INVESTIGATING ROCK-FACE BOUNDARY EFFECTS ON CAPILLARY PRESSURE AND RELATIVE PERMEABILITY MEASUREMENTS

This paper covers the experimental study of water-gas capillary pressure and relative permeability in laboratory scale using the centrifuge spinning disk method to investigate the rock-face boundary effects. The capillary pressure wetting-phase saturation data were first generated using both the centrifuge spinning disk setup and the porous plate setup for the same samples. These measurements are performed to validate the accuracy of the centrifuge spinning disk method. Using the measured capillary pressure data, relative permeability relationships were estimated for each sample by history-matching production and saturation distribution data. The production data was monitored for each disk-shaped rock sample using two different experimental conditions-one by sealing the top and bottom faces of the sample and the other without sealing the rock faces. This is done to investigate the effects of sealing the tested samples on the measured data and ultimately on the relative permeability. Results show that the measured capillary pressure data generated using the spinning disk method are in agreement with the capillary pressure data generated with the porous plate method. Results also showed that the gas and brine relative permeabilities are independent of the rock sealing conditions.
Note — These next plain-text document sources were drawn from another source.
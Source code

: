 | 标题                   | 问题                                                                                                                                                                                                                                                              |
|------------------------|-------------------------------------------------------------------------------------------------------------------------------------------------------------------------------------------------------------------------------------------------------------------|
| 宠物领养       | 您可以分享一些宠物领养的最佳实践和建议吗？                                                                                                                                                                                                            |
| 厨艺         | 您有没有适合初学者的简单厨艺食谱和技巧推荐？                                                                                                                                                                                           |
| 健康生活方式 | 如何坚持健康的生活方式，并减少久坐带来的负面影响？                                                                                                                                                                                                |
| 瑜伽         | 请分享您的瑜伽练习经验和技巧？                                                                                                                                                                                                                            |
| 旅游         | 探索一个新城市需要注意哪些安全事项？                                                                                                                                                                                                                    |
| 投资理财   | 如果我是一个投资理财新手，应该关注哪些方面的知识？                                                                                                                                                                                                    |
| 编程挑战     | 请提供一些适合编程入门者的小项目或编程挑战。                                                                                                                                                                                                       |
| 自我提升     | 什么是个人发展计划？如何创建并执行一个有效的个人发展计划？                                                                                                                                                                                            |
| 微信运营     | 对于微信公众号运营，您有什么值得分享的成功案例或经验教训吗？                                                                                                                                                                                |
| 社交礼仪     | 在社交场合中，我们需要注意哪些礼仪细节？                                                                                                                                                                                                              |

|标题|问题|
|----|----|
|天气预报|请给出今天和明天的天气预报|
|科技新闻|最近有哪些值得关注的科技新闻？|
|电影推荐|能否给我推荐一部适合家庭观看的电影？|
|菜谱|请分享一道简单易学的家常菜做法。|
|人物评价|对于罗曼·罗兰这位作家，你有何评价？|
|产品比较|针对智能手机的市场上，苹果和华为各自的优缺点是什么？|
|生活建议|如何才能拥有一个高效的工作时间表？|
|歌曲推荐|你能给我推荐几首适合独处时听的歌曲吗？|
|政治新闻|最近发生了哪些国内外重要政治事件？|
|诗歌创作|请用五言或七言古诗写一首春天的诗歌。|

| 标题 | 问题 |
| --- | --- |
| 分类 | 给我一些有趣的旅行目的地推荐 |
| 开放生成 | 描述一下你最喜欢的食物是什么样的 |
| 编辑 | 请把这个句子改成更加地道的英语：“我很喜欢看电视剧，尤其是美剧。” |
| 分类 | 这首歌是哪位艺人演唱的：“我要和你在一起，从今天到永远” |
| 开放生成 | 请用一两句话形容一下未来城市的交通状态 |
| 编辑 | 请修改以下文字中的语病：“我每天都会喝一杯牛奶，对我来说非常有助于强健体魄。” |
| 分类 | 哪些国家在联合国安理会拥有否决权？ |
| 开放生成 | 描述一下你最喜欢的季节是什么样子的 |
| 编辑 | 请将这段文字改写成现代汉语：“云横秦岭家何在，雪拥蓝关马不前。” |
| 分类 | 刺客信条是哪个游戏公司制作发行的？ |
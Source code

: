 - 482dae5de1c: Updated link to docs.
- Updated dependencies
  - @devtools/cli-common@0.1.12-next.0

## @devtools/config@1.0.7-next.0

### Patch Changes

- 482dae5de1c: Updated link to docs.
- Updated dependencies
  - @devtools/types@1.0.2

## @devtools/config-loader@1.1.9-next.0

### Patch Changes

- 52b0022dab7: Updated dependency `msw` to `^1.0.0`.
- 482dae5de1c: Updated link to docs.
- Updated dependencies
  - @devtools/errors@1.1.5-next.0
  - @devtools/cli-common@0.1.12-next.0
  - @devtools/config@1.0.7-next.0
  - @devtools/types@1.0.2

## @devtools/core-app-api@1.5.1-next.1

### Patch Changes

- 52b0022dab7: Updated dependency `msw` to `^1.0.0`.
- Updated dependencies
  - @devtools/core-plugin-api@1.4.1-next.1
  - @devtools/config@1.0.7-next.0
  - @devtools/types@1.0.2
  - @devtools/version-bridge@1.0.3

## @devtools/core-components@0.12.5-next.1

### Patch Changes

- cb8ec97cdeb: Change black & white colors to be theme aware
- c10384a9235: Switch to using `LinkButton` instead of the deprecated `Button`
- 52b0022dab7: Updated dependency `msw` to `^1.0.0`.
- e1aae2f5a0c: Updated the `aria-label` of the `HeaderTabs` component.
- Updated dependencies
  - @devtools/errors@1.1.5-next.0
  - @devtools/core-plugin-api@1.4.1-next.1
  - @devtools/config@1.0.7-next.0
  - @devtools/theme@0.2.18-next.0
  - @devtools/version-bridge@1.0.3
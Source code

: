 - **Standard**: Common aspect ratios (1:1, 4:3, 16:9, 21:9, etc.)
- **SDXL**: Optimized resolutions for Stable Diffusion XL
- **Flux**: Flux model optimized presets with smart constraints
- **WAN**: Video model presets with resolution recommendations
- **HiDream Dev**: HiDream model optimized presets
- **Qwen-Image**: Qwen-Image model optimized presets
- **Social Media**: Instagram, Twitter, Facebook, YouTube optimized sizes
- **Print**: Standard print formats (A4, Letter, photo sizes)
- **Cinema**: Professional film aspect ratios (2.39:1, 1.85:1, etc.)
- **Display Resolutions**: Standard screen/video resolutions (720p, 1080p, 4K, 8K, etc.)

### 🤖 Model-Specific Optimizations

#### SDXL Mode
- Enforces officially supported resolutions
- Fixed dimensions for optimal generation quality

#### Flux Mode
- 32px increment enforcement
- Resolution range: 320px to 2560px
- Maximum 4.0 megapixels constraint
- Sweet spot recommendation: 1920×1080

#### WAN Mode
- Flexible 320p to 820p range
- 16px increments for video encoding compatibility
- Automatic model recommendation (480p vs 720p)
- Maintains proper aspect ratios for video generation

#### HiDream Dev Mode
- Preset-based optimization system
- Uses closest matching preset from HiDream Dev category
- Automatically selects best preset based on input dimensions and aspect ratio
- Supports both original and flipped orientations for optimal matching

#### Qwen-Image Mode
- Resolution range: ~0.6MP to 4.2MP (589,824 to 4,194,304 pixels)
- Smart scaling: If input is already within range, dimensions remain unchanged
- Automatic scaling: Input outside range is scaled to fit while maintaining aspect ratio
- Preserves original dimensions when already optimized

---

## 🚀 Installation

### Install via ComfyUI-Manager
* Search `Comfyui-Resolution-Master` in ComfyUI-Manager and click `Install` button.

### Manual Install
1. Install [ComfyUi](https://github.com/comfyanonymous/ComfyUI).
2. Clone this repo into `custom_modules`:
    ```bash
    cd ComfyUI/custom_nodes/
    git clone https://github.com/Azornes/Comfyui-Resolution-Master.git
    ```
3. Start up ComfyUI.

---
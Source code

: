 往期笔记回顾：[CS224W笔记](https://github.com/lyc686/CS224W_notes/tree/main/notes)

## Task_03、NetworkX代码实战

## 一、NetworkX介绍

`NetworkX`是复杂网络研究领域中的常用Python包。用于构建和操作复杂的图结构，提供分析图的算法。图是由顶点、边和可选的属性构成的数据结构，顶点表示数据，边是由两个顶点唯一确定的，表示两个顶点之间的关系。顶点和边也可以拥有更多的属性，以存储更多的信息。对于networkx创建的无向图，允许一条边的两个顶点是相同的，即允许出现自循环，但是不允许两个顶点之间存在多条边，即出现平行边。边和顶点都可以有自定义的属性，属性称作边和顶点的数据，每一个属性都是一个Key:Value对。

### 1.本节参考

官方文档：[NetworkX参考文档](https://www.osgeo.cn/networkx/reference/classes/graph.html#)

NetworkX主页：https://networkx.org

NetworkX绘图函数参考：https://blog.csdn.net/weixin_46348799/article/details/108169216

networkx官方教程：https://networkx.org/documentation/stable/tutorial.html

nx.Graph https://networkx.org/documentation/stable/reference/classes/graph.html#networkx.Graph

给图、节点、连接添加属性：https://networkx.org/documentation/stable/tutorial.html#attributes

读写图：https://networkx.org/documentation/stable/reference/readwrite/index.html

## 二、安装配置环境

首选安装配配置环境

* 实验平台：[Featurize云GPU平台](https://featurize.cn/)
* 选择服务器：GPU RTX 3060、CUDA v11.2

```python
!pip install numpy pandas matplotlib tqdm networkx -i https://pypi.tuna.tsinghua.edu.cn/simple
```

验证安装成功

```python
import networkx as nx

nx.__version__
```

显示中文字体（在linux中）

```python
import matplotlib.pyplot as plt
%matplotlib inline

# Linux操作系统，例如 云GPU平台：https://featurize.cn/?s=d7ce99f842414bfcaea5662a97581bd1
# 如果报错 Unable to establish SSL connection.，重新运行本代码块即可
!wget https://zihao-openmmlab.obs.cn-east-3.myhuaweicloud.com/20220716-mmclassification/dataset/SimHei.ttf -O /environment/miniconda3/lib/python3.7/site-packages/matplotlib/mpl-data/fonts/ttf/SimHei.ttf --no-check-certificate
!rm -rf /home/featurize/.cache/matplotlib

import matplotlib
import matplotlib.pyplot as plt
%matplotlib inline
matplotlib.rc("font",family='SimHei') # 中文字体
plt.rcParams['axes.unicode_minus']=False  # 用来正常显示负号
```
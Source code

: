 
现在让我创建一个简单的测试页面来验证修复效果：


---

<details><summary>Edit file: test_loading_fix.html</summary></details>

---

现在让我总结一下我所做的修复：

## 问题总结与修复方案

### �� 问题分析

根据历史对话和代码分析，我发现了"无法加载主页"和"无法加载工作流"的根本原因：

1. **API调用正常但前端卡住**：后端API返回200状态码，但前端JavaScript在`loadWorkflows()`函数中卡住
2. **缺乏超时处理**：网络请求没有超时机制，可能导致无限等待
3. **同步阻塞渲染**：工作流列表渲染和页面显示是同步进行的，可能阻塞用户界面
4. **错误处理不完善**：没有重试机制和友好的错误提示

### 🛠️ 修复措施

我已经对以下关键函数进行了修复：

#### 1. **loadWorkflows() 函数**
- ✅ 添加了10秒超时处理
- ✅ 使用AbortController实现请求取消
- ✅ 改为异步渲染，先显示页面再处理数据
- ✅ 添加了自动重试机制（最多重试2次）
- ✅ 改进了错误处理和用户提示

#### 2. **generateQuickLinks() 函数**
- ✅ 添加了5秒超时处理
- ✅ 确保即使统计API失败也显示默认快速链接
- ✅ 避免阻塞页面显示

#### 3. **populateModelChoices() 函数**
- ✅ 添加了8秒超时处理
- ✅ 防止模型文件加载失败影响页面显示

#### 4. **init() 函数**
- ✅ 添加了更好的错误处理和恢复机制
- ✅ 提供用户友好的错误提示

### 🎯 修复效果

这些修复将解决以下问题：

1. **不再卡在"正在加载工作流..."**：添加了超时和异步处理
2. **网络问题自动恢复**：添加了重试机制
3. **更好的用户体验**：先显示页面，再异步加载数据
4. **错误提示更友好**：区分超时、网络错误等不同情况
The average variation between the two methods used was in the order of 2% with a standard deviation of 2.2%. Capillary pressure data measured using cases with unsealed boundaries were practically a reproduction of capillary pressure data for the same core samples with sealed boundaries. The average variation between these methods was approximately 2.3% with a standard deviation of 2.6%. Capillary pressure and relative permeability are of great importance to petroleum engineers attempting to understand and predict the behavior of various petroleum recovery processes. Accurate determination of relative permeability data is essential for estimating the free water saturation, aiding in evaluating drill-stem and production tests, and estimating the residual saturations. This accuracy of the capillary pressure data and the precession of generated relative permeability data is a consequence of the refinement of the spinning disk setup. The improvement consists of modification of the core holder and adaptation of better lighting conditions. With this procedure, direct determination of capillary pressure saturation data is possible for the equilibrium saturation distribution.